• Background

Spin transport phenomenon is an important issue in the field of spintronics. In the the semiconductor nano-structures, such as quantum wells and quantum wires, lack of inversion symmetry and presence of time reversal symmetry induce spin-splitting owing to spin orbit interaction even in the absence of magnetic field. This effect is known as Rashba effect which act as an effective magnetic field. Since the strength of spin-splitting can be controlled by the gate voltage, the semiconductor nano-structures is good candidate for spintronics device. In such system, however, spin relaxation takes place by the spin-independent scattering event.

• Spin relaxation length

For this problem, we performed the numerical simulations of spin transport in disordered quantum wires with Rashba spin-orbit interaction.
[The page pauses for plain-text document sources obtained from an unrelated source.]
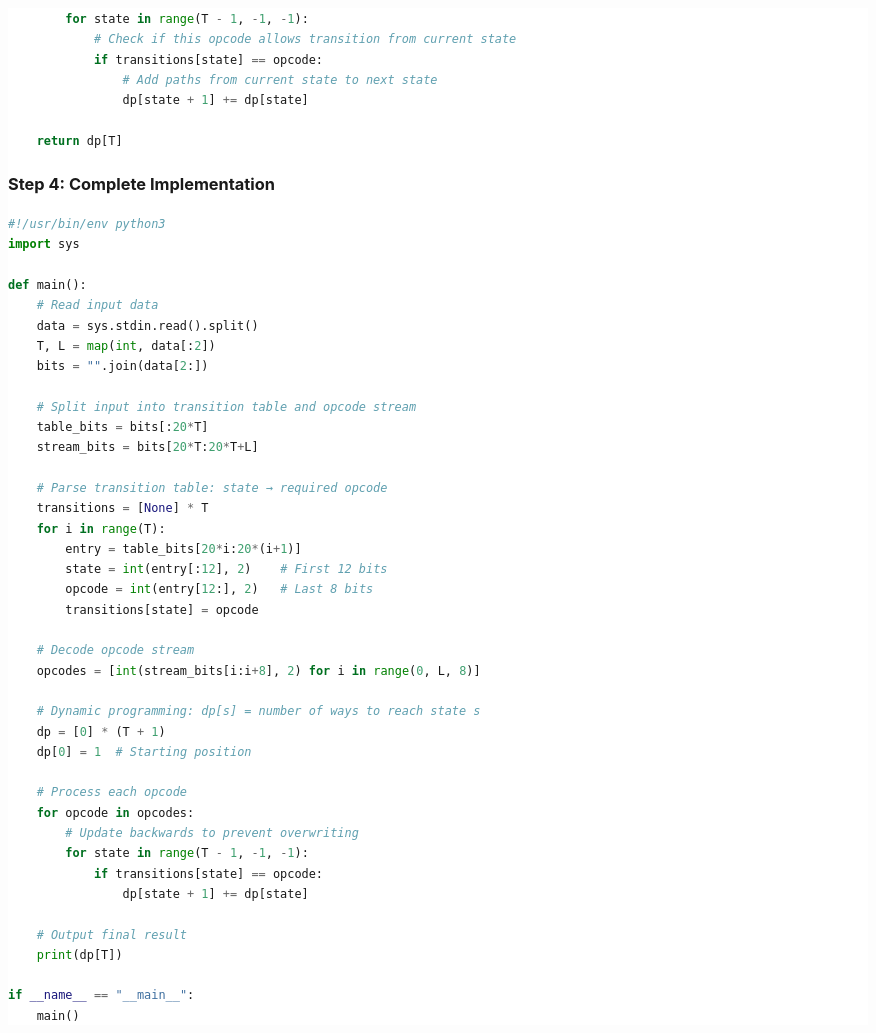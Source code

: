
 ```python
        for state in range(T - 1, -1, -1):
            # Check if this opcode allows transition from current state
            if transitions[state] == opcode:
                # Add paths from current state to next state
                dp[state + 1] += dp[state]
    
    return dp[T]
```

### Step 4: Complete Implementation

```python
#!/usr/bin/env python3
import sys

def main():
    # Read input data
    data = sys.stdin.read().split()
    T, L = map(int, data[:2])
    bits = "".join(data[2:])
    
    # Split input into transition table and opcode stream
    table_bits = bits[:20*T]
    stream_bits = bits[20*T:20*T+L]
    
    # Parse transition table: state → required opcode
    transitions = [None] * T
    for i in range(T):
        entry = table_bits[20*i:20*(i+1)]
        state = int(entry[:12], 2)    # First 12 bits
        opcode = int(entry[12:], 2)   # Last 8 bits
        transitions[state] = opcode
    
    # Decode opcode stream
    opcodes = [int(stream_bits[i:i+8], 2) for i in range(0, L, 8)]
    
    # Dynamic programming: dp[s] = number of ways to reach state s
    dp = [0] * (T + 1)
    dp[0] = 1  # Starting position
    
    # Process each opcode
    for opcode in opcodes:
        # Update backwards to prevent overwriting
        for state in range(T - 1, -1, -1):
            if transitions[state] == opcode:
                dp[state + 1] += dp[state]
    
    # Output final result
    print(dp[T])

if __name__ == "__main__":
    main()
```
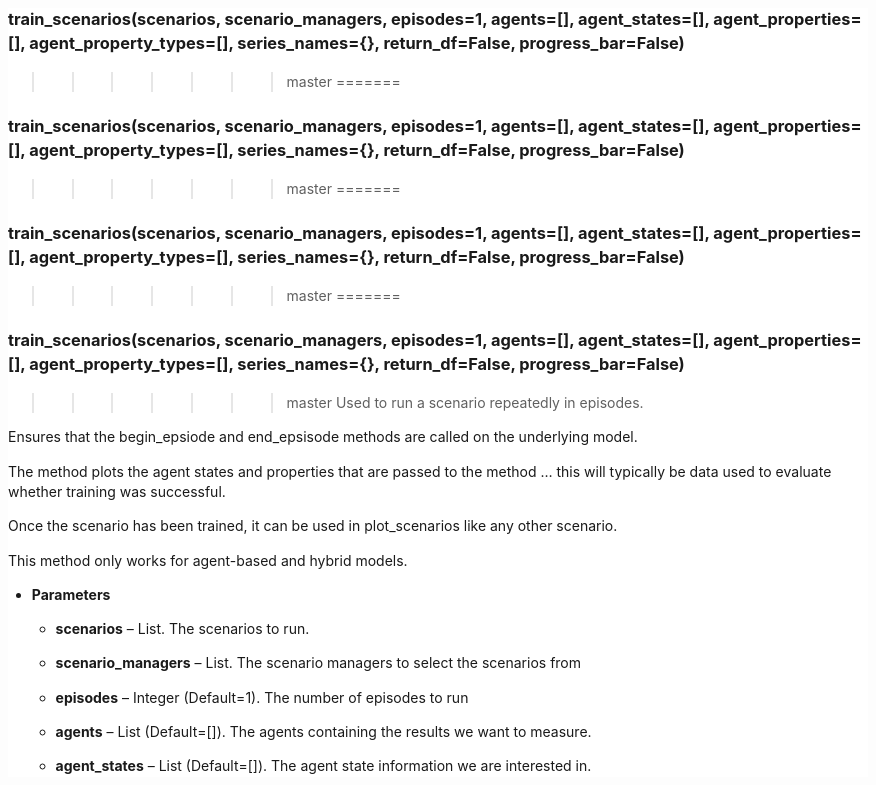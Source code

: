 ### train_scenarios(scenarios, scenario_managers, episodes=1, agents=[], agent_states=[], agent_properties=[], agent_property_types=[], series_names={}, return_df=False, progress_bar=False)
>>>>>>> master
=======
### train_scenarios(scenarios, scenario_managers, episodes=1, agents=[], agent_states=[], agent_properties=[], agent_property_types=[], series_names={}, return_df=False, progress_bar=False)
>>>>>>> master
=======
### train_scenarios(scenarios, scenario_managers, episodes=1, agents=[], agent_states=[], agent_properties=[], agent_property_types=[], series_names={}, return_df=False, progress_bar=False)
>>>>>>> master
=======
### train_scenarios(scenarios, scenario_managers, episodes=1, agents=[], agent_states=[], agent_properties=[], agent_property_types=[], series_names={}, return_df=False, progress_bar=False)
>>>>>>> master
Used to run a scenario repeatedly in episodes.

Ensures that the begin_epsiode and end_epsisode methods are called on the underlying model.

The method plots the agent states and properties that are passed to the method … this will typically be data used to evaluate whether training was successful.

Once the scenario has been trained, it can be used in plot_scenarios like any other scenario.

This method only works for agent-based and hybrid models.


* **Parameters**

    
    * **scenarios** – List.
    The scenarios to run.


    * **scenario_managers** – List.
    The scenario managers to select the scenarios from


    * **episodes** – Integer (Default=1).
    The number of episodes to run


    * **agents** – List (Default=[]).
    The agents containing the results we want to measure.


    * **agent_states** – List (Default=[]).
    The agent state information we are interested in.
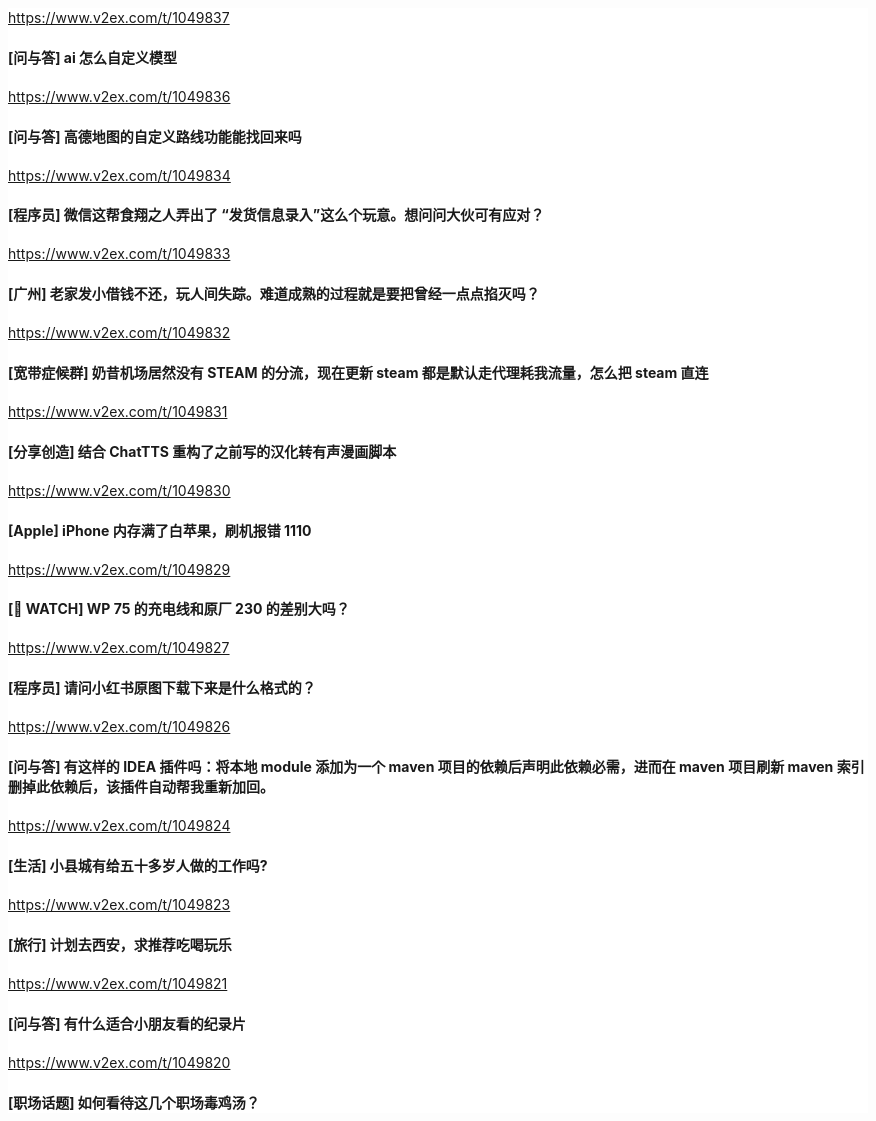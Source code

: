 <span style="color: blue!80!green"><https://www.v2ex.com/t/1049837></span>

#### \[问与答\] ai 怎么自定义模型

<span style="color: blue!80!green"><https://www.v2ex.com/t/1049836></span>

#### \[问与答\] 高德地图的自定义路线功能能找回来吗

<span style="color: blue!80!green"><https://www.v2ex.com/t/1049834></span>

#### \[程序员\] 微信这帮食翔之人弄出了 “发货信息录入”这么个玩意。想问问大伙可有应对？

<span style="color: blue!80!green"><https://www.v2ex.com/t/1049833></span>

#### \[广州\] 老家发小借钱不还，玩人间失踪。难道成熟的过程就是要把曾经一点点掐灭吗？

<span style="color: blue!80!green"><https://www.v2ex.com/t/1049832></span>

#### \[宽带症候群\] 奶昔机场居然没有 STEAM 的分流，现在更新 steam 都是默认走代理耗我流量，怎么把 steam 直连

<span style="color: blue!80!green"><https://www.v2ex.com/t/1049831></span>

#### \[分享创造\] 结合 ChatTTS 重构了之前写的汉化转有声漫画脚本

<span style="color: blue!80!green"><https://www.v2ex.com/t/1049830></span>

#### \[Apple\] iPhone 内存满了白苹果，刷机报错 1110

<span style="color: blue!80!green"><https://www.v2ex.com/t/1049829></span>

#### \[ WATCH\] WP 75 的充电线和原厂 230 的差别大吗？

<span style="color: blue!80!green"><https://www.v2ex.com/t/1049827></span>

#### \[程序员\] 请问小红书原图下载下来是什么格式的？

<span style="color: blue!80!green"><https://www.v2ex.com/t/1049826></span>

#### \[问与答\] 有这样的 IDEA 插件吗：将本地 module 添加为一个 maven 项目的依赖后声明此依赖必需，进而在 maven 项目刷新 maven 索引删掉此依赖后，该插件自动帮我重新加回。

<span style="color: blue!80!green"><https://www.v2ex.com/t/1049824></span>

#### \[生活\] 小县城有给五十多岁人做的工作吗?

<span style="color: blue!80!green"><https://www.v2ex.com/t/1049823></span>

#### \[旅行\] 计划去西安，求推荐吃喝玩乐

<span style="color: blue!80!green"><https://www.v2ex.com/t/1049821></span>

#### \[问与答\] 有什么适合小朋友看的纪录片

<span style="color: blue!80!green"><https://www.v2ex.com/t/1049820></span>

#### \[职场话题\] 如何看待这几个职场毒鸡汤？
In the case of single channel, i.e., in the narrowest limit, the spin relaxation is mostly suppressed. With increasing of the wire width, the spin relaxation becomes apparent gradually. The evaluated spin relaxation length are much longer than that obtained within semi-classical theories.

See Kaneko et al., Phys. Rev. B (2008).

• Symmetry crosover in quantum wires

In the disordered system, the translational and rotational symmetries are broken. Then, presence of time reversal symmetry and spin rotational symmetry play a decisive roles on the electron transport properties. In the presence of spin-orbit interaction, the spin-rotational symmetry is broken. In this study, we calculated symmetry sensitive quantities, such as localization length and conductance fluctuation.

In the narrow quantum wires with spin-orbit interaction, the localization length and conductance fluctuation are close to those for the absence of spin-orbit interaction. With increasing of the wire width, the localization length and conductance fluctuation turn into those in strong spin-orbit interaction. We found that such change occurs when the spin relaxation length becomes shorter than the localization length.

This effect can be interpreted as follow: The localization length stands for the spatial extent of wave function. The spin memory survives when the spin relaxation length is longer then the localization length. When the spin relaxation is shorter than the localization length, on the other hand, the effect of spin-orbit interaction in the localization length is apparent.

See Kaneko et al., Phys. Rev. B (2010).